Group of coworkers standing around a table in a group discussing work.
Data shows that attractive work cultures stem from various efforts and initiatives by companies — from focusing on employee well-being to investing in employee growth. — Getty Images/Westend61

Over the last few years, employees all over the world have been reevaluating which aspects of their jobs are most important for a fulfilling life, and employers are pivoting to meet their needs. Here are five large companies with great work cultures and what you can learn from them.


Elsevier helps scientists and healthcare professionals make discoveries, improve lives, and advance society. According to Comparably, 95% of employees feel invested in Elsevier’s goal to create possibilities for a more inclusive, sustainable, and healthy world. There is a sense of purpose, growth, and genuine care among the team.

As the 2021 winners of the Health and Wellbeing Award – Private Sector at the Personnel Today Awards, Elsevier is a leader in healthy work environments. Elsevier believes a business thrives when its employees are thriving.

The lesson: The return on investment for employee health and well-being is tremendous. There are many creative ways to show you care, offer support, and build community, but make sure you are tailoring these opportunities to engage remote team members as well.

[Read more: How to Build Trust Within Your Company]


Similar to Microsoft, Google’s worldwide impact and ambitious goal to improve as many lives as possible is a mission that is easy to believe in.

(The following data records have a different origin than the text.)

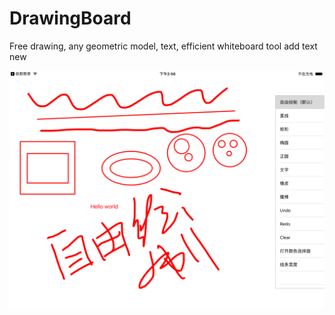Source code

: # DrawingBoard
Free drawing, any geometric model, text, efficient whiteboard tool
add text new

![IMG_0006.PNG](./IMG_0006.PNG)

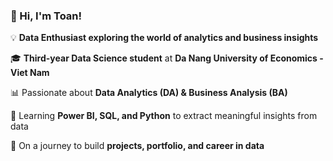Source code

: ### 👋 Hi, I'm Toan!

💡 **Data Enthusiast exploring the world of analytics and business insights**  

🎓 **Third-year Data Science student** at **Da Nang University of Economics - Viet Nam**  

📊 Passionate about **Data Analytics (DA) & Business Analysis (BA)**  

📌 Learning **Power BI, SQL, and Python** to extract meaningful insights from data  

🚀 On a journey to build **projects, portfolio, and career in data**   
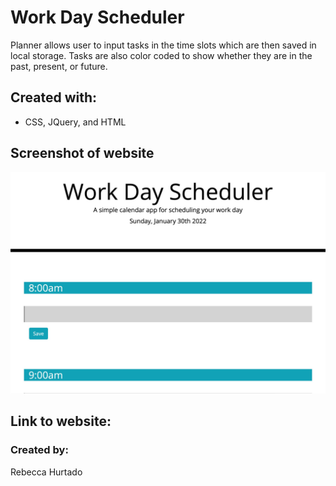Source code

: # Work Day Scheduler 

Planner allows user to input tasks in the time slots which are then saved in local storage. Tasks are also color coded to show whether they are in the past, present, or future.

## Created with: 
* CSS, JQuery, and HTML

## Screenshot of website 
![screenshot](/super-disco-main/Develop/assets/images/screenshot.jpg)

## Link to website:

### Created by:
Rebecca Hurtado


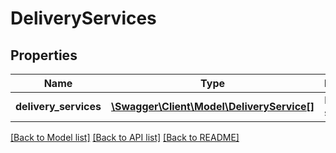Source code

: # DeliveryServices

## Properties
Name | Type | Description | Notes
------------ | ------------- | ------------- | -------------
**delivery_services** | [**\Swagger\Client\Model\DeliveryService[]**](DeliveryService.md) | Delivery services. | [optional] 

[[Back to Model list]](../../README.md#documentation-for-models) [[Back to API list]](../../README.md#documentation-for-api-endpoints) [[Back to README]](../../README.md)

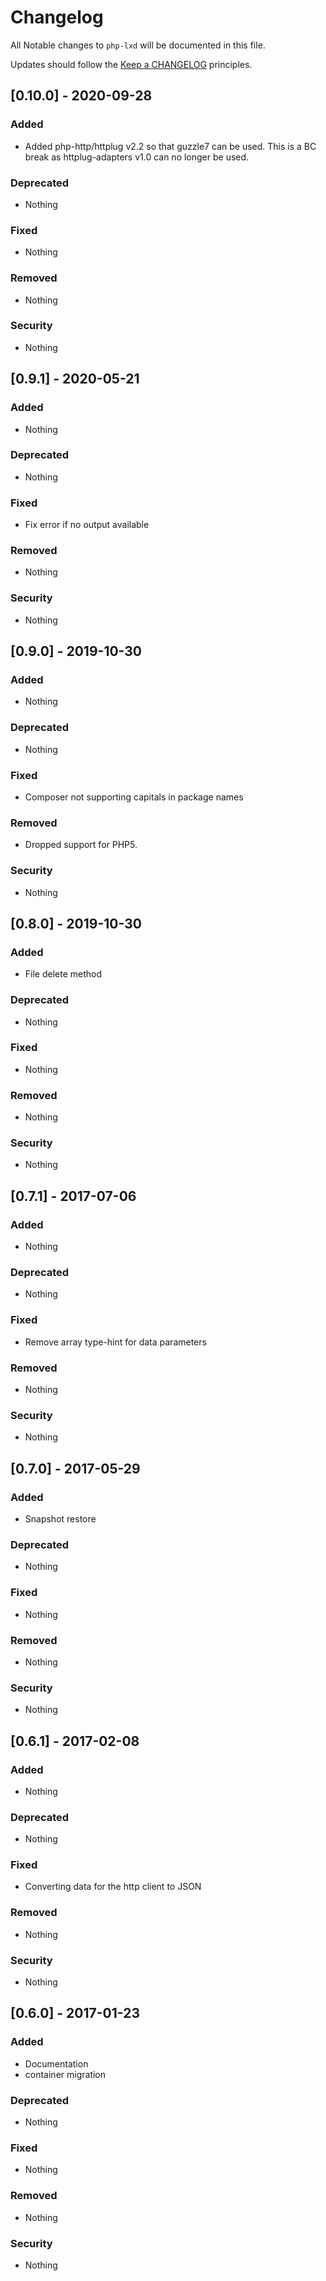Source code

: # Changelog

All Notable changes to `php-lxd` will be documented in this file.

Updates should follow the [Keep a CHANGELOG](http://keepachangelog.com/) principles.

## [0.10.0] - 2020-09-28

### Added
- Added php-http/httplug v2.2 so that guzzle7 can be used. This is a BC break as httplug-adapters v1.0 can no longer be used.

### Deprecated
- Nothing

### Fixed
- Nothing

### Removed
- Nothing

### Security
- Nothing

## [0.9.1] - 2020-05-21

### Added
- Nothing

### Deprecated
- Nothing

### Fixed
- Fix error if no output available

### Removed
- Nothing

### Security
- Nothing

## [0.9.0] - 2019-10-30

### Added
- Nothing

### Deprecated
- Nothing

### Fixed
- Composer not supporting capitals in package names

### Removed
- Dropped support for PHP5.

### Security
- Nothing

## [0.8.0] - 2019-10-30

### Added
- File delete method

### Deprecated
- Nothing

### Fixed
- Nothing

### Removed
- Nothing

### Security
- Nothing

## [0.7.1] - 2017-07-06

### Added
- Nothing

### Deprecated
- Nothing

### Fixed
- Remove array type-hint for data parameters

### Removed
- Nothing

### Security
- Nothing

## [0.7.0] - 2017-05-29

### Added
- Snapshot restore

### Deprecated
- Nothing

### Fixed
- Nothing

### Removed
- Nothing

### Security
- Nothing

## [0.6.1] - 2017-02-08

### Added
- Nothing

### Deprecated
- Nothing

### Fixed
- Converting data for the http client to JSON

### Removed
- Nothing

### Security
- Nothing

## [0.6.0] - 2017-01-23

### Added
- Documentation
- container migration

### Deprecated
- Nothing

### Fixed
- Nothing

### Removed
- Nothing

### Security
- Nothing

The company works towards global social impact and makes positive contributions through its products, services, and information sharing. Some objectives include expanding opportunities, advancing sustainability, and developing inclusive marketing practices.

In the Comparably survey, 76% of employees surveyed are invested in Google’s goals, bringing internal motivation to their work. The company also scored extremely high on employee satisfaction for perks and benefits, compensation, work-life balance, CEO, and overall happiness.

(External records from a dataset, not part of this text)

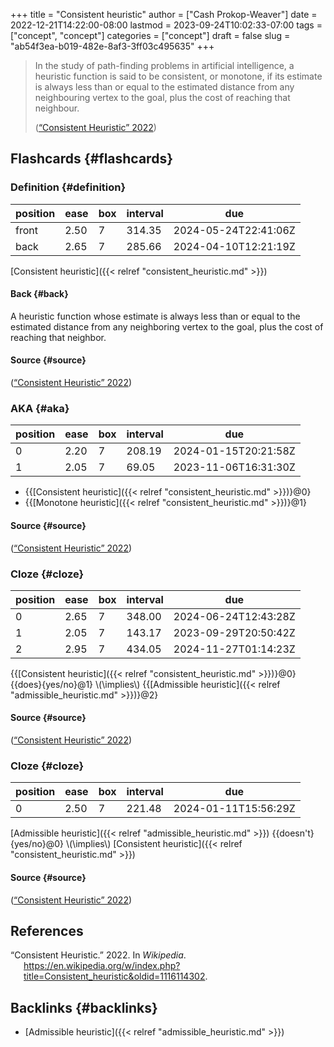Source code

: +++
title = "Consistent heuristic"
author = ["Cash Prokop-Weaver"]
date = 2022-12-21T14:22:00-08:00
lastmod = 2023-09-24T10:02:33-07:00
tags = ["concept", "concept"]
categories = ["concept"]
draft = false
slug = "ab54f3ea-b019-482e-8af3-3ff03c495635"
+++

> In the study of path-finding problems in artificial intelligence, a heuristic function is said to be consistent, or monotone, if its estimate is always less than or equal to the estimated distance from any neighbouring vertex to the goal, plus the cost of reaching that neighbour.
>
> (<a href="#citeproc_bib_item_1">“Consistent Heuristic” 2022</a>)


## Flashcards {#flashcards}


### Definition {#definition}

| position | ease | box | interval | due                  |
|----------|------|-----|----------|----------------------|
| front    | 2.50 | 7   | 314.35   | 2024-05-24T22:41:06Z |
| back     | 2.65 | 7   | 285.66   | 2024-04-10T12:21:19Z |

[Consistent heuristic]({{< relref "consistent_heuristic.md" >}})


#### Back {#back}

A heuristic function whose estimate is always less than or equal to the estimated distance from any neighboring vertex to the goal, plus the cost of reaching that neighbor.


#### Source {#source}

(<a href="#citeproc_bib_item_1">“Consistent Heuristic” 2022</a>)


### AKA {#aka}

| position | ease | box | interval | due                  |
|----------|------|-----|----------|----------------------|
| 0        | 2.20 | 7   | 208.19   | 2024-01-15T20:21:58Z |
| 1        | 2.05 | 7   | 69.05    | 2023-11-06T16:31:30Z |

-   {{[Consistent heuristic]({{< relref "consistent_heuristic.md" >}})}@0}
-   {{[Monotone heuristic]({{< relref "consistent_heuristic.md" >}})}@1}


#### Source {#source}

(<a href="#citeproc_bib_item_1">“Consistent Heuristic” 2022</a>)


### Cloze {#cloze}

| position | ease | box | interval | due                  |
|----------|------|-----|----------|----------------------|
| 0        | 2.65 | 7   | 348.00   | 2024-06-24T12:43:28Z |
| 1        | 2.05 | 7   | 143.17   | 2023-09-29T20:50:42Z |
| 2        | 2.95 | 7   | 434.05   | 2024-11-27T01:14:23Z |

{{[Consistent heuristic]({{< relref "consistent_heuristic.md" >}})}@0} {{does}{yes/no}@1} \\(\implies\\) {{[Admissible heuristic]({{< relref "admissible_heuristic.md" >}})}@2}


#### Source {#source}

(<a href="#citeproc_bib_item_1">“Consistent Heuristic” 2022</a>)


### Cloze {#cloze}

| position | ease | box | interval | due                  |
|----------|------|-----|----------|----------------------|
| 0        | 2.50 | 7   | 221.48   | 2024-01-11T15:56:29Z |

[Admissible heuristic]({{< relref "admissible_heuristic.md" >}}) {{doesn't}{yes/no}@0} \\(\implies\\) [Consistent heuristic]({{< relref "consistent_heuristic.md" >}})


#### Source {#source}

(<a href="#citeproc_bib_item_1">“Consistent Heuristic” 2022</a>)

## References

<style>.csl-entry{text-indent: -1.5em; margin-left: 1.5em;}</style><div class="csl-bib-body">
  <div class="csl-entry"><a id="citeproc_bib_item_1"></a>“Consistent Heuristic.” 2022. In <i>Wikipedia</i>. <a href="https://en.wikipedia.org/w/index.php?title=Consistent_heuristic&oldid=1116114302">https://en.wikipedia.org/w/index.php?title=Consistent_heuristic&#38;oldid=1116114302</a>.</div>
</div>


## Backlinks {#backlinks}

-   [Admissible heuristic]({{< relref "admissible_heuristic.md" >}})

The lesson: Satisfaction in these areas is essential to stay competitive and retain your top employees. Inspire your employees to see the impact of their work and reward them for their dedication and contributions.


The driving force behind Microsoft’s values is a growth mindset. Its commitment to seeing potential in all people cultivates an openness to new ideas, empowers employees to accomplish their goals, and makes people feel heard. The company values diverse representation and strives to better serve its expansive audience with inclusive products.

The lesson: Workplace culture starts at the top. If your leaders embody the company’s values and have diverse perspectives, the culture is stronger. Focus your recruitment on candidates who are passionate about your mission and help your staff understand their hand in the bigger picture. When employees are motivated to achieve a shared goal, there is a greater sense of unity.

Focus your recruitment on candidates who are passionate about your mission and help your staff understand their hand in the bigger picture.


IBM’s founding chairman Thomas J. Watson Sr. is credited as the first business leader to create a company culture. At the time, IBM had recently merged three companies and was in need of a unifying force. Watson adopted “THINK,” which revolves around the idea that machines help people think, work faster, and expand their output.

IBM pushes the limits as a force for human achievement. This culture is reflected in its professional development scores with IBM ranking higher than Google. In Comparably’s survey, 88% of employees feel challenged at work and 83% feel that IBM has provided meaningful opportunities for career advancement.

The lesson: Empower your employees and invest in their growth by providing new challenges and professional development opportunities.


Hubspot is proud of its company culture and happy to share the secret to success. A 128-page company culture slide deck is available to the public. Hubspot utilizes the acronym HEART: humble, empathetic, adaptable, remarkable, transparent. Similar to Microsoft, Hubspot’s culture is steeped in a growth mindset. The values that stand out for employee satisfaction are flexibility and autonomy. This promotes a culture of trust and ownership that allows employees to work remotely, hybrid, or in person — all with the option of working non-traditional hours. Hubspot’s priority is the results, not when or where the work is done.

The lesson: Work-life balance is currently one of the most prominent themes surfacing as employees reevaluate their jobs. Creating an environment where employees can thrive and produce high-quality work without sacrificing their personal lives is crucial to satisfaction.